The required output is the complete listing, copied word for word.

START Information provided

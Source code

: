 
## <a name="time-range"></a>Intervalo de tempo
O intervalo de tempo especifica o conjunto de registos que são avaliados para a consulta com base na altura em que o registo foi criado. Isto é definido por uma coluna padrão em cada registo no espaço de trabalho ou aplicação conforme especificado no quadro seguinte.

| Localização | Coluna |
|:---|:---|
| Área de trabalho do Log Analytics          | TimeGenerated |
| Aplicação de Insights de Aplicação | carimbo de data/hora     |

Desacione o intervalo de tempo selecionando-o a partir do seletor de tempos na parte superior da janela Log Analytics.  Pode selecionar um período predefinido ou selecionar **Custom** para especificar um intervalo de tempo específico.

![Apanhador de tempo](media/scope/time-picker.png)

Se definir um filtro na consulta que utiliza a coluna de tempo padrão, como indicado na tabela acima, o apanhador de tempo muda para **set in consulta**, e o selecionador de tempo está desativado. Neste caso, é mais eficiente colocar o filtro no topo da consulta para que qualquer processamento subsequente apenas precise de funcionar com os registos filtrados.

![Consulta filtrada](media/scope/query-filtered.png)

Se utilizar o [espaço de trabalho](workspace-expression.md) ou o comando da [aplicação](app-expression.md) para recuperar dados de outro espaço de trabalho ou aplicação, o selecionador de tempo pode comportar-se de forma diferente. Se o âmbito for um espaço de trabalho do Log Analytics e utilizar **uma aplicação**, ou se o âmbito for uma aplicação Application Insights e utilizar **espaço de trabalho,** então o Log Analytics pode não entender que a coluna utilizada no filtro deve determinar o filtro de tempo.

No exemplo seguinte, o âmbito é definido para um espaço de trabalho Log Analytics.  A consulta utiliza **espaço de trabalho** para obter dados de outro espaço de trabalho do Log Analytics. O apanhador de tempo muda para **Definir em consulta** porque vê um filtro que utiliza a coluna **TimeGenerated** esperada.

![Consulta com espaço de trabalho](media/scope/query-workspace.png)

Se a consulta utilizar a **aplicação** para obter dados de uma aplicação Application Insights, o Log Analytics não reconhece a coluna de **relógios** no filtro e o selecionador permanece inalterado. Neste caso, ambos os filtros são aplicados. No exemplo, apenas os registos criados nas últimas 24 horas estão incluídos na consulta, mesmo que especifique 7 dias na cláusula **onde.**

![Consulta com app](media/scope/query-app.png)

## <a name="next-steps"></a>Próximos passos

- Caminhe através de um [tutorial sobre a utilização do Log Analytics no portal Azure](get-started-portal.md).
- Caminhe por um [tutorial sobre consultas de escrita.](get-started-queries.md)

END Information provided

Solution to this exercise:
Source code

: 
## <a name="time-range"></a>Intervalo de tempo
O intervalo de tempo especifica o conjunto de registos que são avaliados para a consulta com base na altura em que o registo foi criado. Isto é definido por uma coluna padrão em cada registo no espaço de trabalho ou aplicação conforme especificado no quadro seguinte.

| Localização | Coluna |
|:---|:---|
| Área de trabalho do Log Analytics          | TimeGenerated |
| Aplicação de Insights de Aplicação | carimbo de data/hora     |

Desacione o intervalo de tempo selecionando-o a partir do seletor de tempos na parte superior da janela Log Analytics.  Pode selecionar um período predefinido ou selecionar **Custom** para especificar um intervalo de tempo específico.

![Apanhador de tempo](media/scope/time-picker.png)

Se definir um filtro na consulta que utiliza a coluna de tempo padrão, como indicado na tabela acima, o apanhador de tempo muda para **set in consulta**, e o selecionador de tempo está desativado. Neste caso, é mais eficiente colocar o filtro no topo da consulta para que qualquer processamento subsequente apenas precise de funcionar com os registos filtrados.

![Consulta filtrada](media/scope/query-filtered.png)

Se utilizar o [espaço de trabalho](workspace-expression.md) ou o comando da [aplicação](app-expression.md) para recuperar dados de outro espaço de trabalho ou aplicação, o selecionador de tempo pode comportar-se de forma diferente. Se o âmbito for um espaço de trabalho do Log Analytics e utilizar **uma aplicação**, ou se o âmbito for uma aplicação Application Insights e utilizar **espaço de trabalho,** então o Log Analytics pode não entender que a coluna utilizada no filtro deve determinar o filtro de tempo.

No exemplo seguinte, o âmbito é definido para um espaço de trabalho Log Analytics.  A consulta utiliza **espaço de trabalho** para obter dados de outro espaço de trabalho do Log Analytics. O apanhador de tempo muda para **Definir em consulta** porque vê um filtro que utiliza a coluna **TimeGenerated** esperada.

![Consulta com espaço de trabalho](media/scope/query-workspace.png)

Se a consulta utilizar a **aplicação** para obter dados de uma aplicação Application Insights, o Log Analytics não reconhece a coluna de **relógios** no filtro e o selecionador permanece inalterado. Neste caso, ambos os filtros são aplicados. No exemplo, apenas os registos criados nas últimas 24 horas estão incluídos na consulta, mesmo que especifique 7 dias na cláusula **onde.**

![Consulta com app](media/scope/query-app.png)

## <a name="next-steps"></a>Próximos passos

- Caminhe através de um [tutorial sobre a utilização do Log Analytics no portal Azure](get-started-portal.md).
- Caminhe por um [tutorial sobre consultas de escrita.](get-started-queries.md)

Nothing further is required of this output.